Given information =
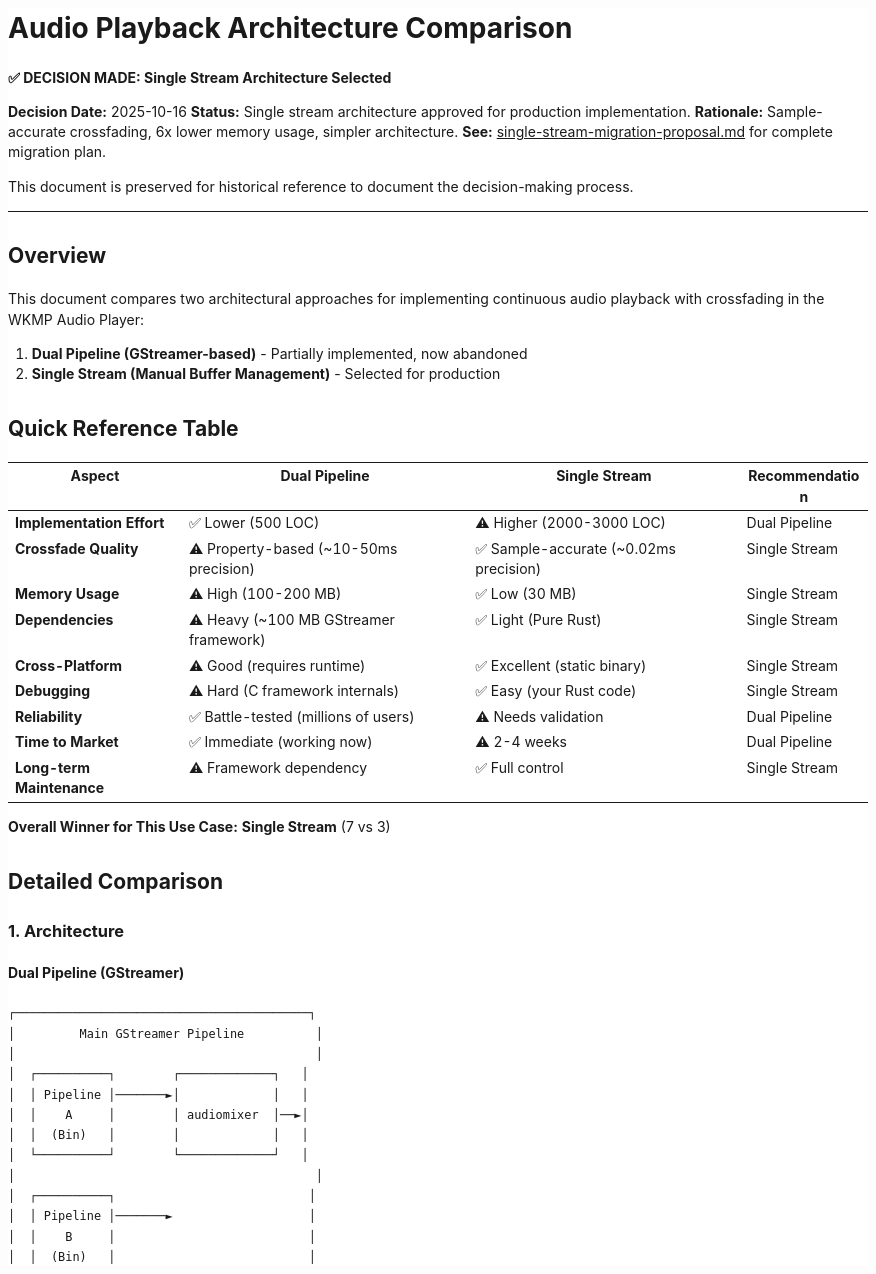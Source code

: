 # Audio Playback Architecture Comparison

**✅ DECISION MADE: Single Stream Architecture Selected**

**Decision Date:** 2025-10-16
**Status:** Single stream architecture approved for production implementation.
**Rationale:** Sample-accurate crossfading, 6x lower memory usage, simpler architecture.
**See:** [single-stream-migration-proposal.md](single-stream-migration-proposal.md) for complete migration plan.

This document is preserved for historical reference to document the decision-making process.

---

## Overview

This document compares two architectural approaches for implementing continuous audio playback with crossfading in the WKMP Audio Player:

1. **Dual Pipeline (GStreamer-based)** - Partially implemented, now abandoned
2. **Single Stream (Manual Buffer Management)** - Selected for production

## Quick Reference Table

| Aspect | Dual Pipeline | Single Stream | Recommendation |
|--------|---------------|---------------|----------------|
| **Implementation Effort** | ✅ Lower (500 LOC) | ⚠️ Higher (2000-3000 LOC) | Dual Pipeline |
| **Crossfade Quality** | ⚠️ Property-based (~10-50ms precision) | ✅ Sample-accurate (~0.02ms precision) | Single Stream |
| **Memory Usage** | ⚠️ High (100-200 MB) | ✅ Low (30 MB) | Single Stream |
| **Dependencies** | ⚠️ Heavy (~100 MB GStreamer framework) | ✅ Light (Pure Rust) | Single Stream |
| **Cross-Platform** | ⚠️ Good (requires runtime) | ✅ Excellent (static binary) | Single Stream |
| **Debugging** | ⚠️ Hard (C framework internals) | ✅ Easy (your Rust code) | Single Stream |
| **Reliability** | ✅ Battle-tested (millions of users) | ⚠️ Needs validation | Dual Pipeline |
| **Time to Market** | ✅ Immediate (working now) | ⚠️ 2-4 weeks | Dual Pipeline |
| **Long-term Maintenance** | ⚠️ Framework dependency | ✅ Full control | Single Stream |

**Overall Winner for This Use Case:** **Single Stream** (7 vs 3)

## Detailed Comparison

### 1. Architecture

#### Dual Pipeline (GStreamer)

```
┌─────────────────────────────────────────┐
│         Main GStreamer Pipeline          │
│                                          │
│  ┌──────────┐        ┌─────────────┐   │
│  │ Pipeline │───────►│             │   │
│  │    A     │        │ audiomixer  │──►│
│  │  (Bin)   │        │             │   │
│  └──────────┘        └─────────────┘   │
│                                          │
│  ┌──────────┐                           │
│  │ Pipeline │───────►                   │
│  │    B     │                           │
│  │  (Bin)   │                           │
```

Assignment = Please print, exactly as given, the lines running from the beginning of the listing through the line containing "complete migration plan.", omitting each picture.

Exercise response =
Source code

: # Audio Playback Architecture Comparison

**✅ DECISION MADE: Single Stream Architecture Selected**

**Decision Date:** 2025-10-16
**Status:** Single stream architecture approved for production implementation.
**Rationale:** Sample-accurate crossfading, 6x lower memory usage, simpler architecture.
**See:** [single-stream-migration-proposal.md](single-stream-migration-proposal.md) for complete migration plan.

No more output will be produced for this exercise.